Home Office (para quem pode)
Com o distanciamento social, surge a possibilidade de trabalhar em casa. Mesmo que isso seja visto como um privilégio, ele não atinge boa parte das mães da Maré, já que o cenário de lidar com trabalho, cuidados com os filhos e a casa também é complexo. E pode gerar ansiedade e estresse. Para Anna Maria Chiesa, professora da Escola de Enfermagem da USP e consultora da Fundação Maria Cecilia Souto Vidigal, não dá para pensar que, com tantas novidades, tudo vai acontecer tranquilamente e vai ser possível produzir o mesmo trabalho que se produzia antes. Além disso, ela pontua sobre seguir com o aprendizado das crianças como se nada tivesse acontecendo: “Omitir a dificuldade de trazer tudo para dentro de casa e sobrecarregar as relações é um elemento que tem que ser considerado”. Então, a dica é “respira e não pira!”
Falando em dicas… (especial para as mamães!)
Diálogo e equilíbrio são pontos chave para a saúde das relações nesse momento. Tanto entre mães e filhos quanto nas relações de trabalho. Para facilitar esse processo, a Fundação Maria Cecília Souto Vidigal criou o “Nenê do Zap”. A iniciativa é “um incentivador de conversas e interações entre pais, mães e familiares de cuidadores e crianças até os seis anos de idade”, de acordo com Sarah Maia, responsável pelo projeto.
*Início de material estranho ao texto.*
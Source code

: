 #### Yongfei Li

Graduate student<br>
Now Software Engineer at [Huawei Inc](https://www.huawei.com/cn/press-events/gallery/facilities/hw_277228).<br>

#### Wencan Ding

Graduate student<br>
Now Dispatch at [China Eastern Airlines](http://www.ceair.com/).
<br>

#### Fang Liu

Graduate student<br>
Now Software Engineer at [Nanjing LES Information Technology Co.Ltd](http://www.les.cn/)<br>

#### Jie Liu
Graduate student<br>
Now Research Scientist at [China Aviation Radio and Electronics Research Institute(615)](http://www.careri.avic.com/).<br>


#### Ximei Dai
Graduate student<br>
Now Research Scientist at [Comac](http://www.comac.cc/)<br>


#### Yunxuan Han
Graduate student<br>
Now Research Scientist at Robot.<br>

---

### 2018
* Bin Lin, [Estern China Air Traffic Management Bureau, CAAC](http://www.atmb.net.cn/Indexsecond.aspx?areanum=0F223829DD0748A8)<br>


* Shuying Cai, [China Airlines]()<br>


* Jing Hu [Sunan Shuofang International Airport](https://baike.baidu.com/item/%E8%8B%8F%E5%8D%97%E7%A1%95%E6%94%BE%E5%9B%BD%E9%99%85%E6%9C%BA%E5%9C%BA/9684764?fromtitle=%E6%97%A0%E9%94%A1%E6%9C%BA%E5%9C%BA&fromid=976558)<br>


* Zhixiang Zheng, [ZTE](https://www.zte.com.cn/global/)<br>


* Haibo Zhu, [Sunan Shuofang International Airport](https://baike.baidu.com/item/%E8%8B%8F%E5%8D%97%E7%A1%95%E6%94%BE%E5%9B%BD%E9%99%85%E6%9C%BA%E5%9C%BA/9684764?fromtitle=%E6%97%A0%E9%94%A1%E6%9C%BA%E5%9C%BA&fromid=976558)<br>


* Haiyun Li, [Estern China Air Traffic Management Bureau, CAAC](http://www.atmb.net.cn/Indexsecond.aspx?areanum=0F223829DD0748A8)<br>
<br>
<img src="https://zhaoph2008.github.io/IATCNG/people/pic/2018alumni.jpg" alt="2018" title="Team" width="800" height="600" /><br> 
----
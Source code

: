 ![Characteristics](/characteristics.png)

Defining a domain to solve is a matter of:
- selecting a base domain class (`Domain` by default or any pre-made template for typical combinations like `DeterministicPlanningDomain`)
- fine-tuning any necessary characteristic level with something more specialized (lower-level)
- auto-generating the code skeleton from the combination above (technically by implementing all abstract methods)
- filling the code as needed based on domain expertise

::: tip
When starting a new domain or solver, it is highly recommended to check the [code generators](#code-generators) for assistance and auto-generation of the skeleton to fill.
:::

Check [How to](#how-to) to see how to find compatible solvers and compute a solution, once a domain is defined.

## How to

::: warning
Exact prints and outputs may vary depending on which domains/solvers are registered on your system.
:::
Toda semana, ele manda dicas e informações via WhatsApp sobre cuidados, conversas e brincadeiras que podem ser feitas no dia a dia da criança. E durante a pandemia, o conteúdo tem sido especial sobre o coronavírus: o que fazer com as crianças em casa, cuidados com a higiene, como explicar sobre o coronavírus e outras dicas, que estão disponíveis no site do projeto. Veja algumas:
· Não tente dar conta de tudo! Liste o que é mais importante no dia para não se perder;
· Tenha um tempo para você! Seja para falar com a família virtualmente, assistir TV ou descansar. Pode ser depois que as crianças dormirem ou enquanto você reveza os cuidados com outro adulto. Mas pare e respire;
· Peça ajuda! Aos filhos maiorzinhos e a quem mais morar na casa.
E depois da pandemia?
As mães e as pessoas com as quais conversamos para construir esse Por Dentro da Maré responderam ao perguntarmos sobre o que elas esperam que fique desse momento que vivemos. A palavra que fica é solidariedade. Foi com a expectativa de que a onda de apoio que se formou durante a pandemia permaneça. Acompanhada da solidariedade, as mães da Maré também esperam que a rede de afeto e união presentes na Maré e fora se fortifique.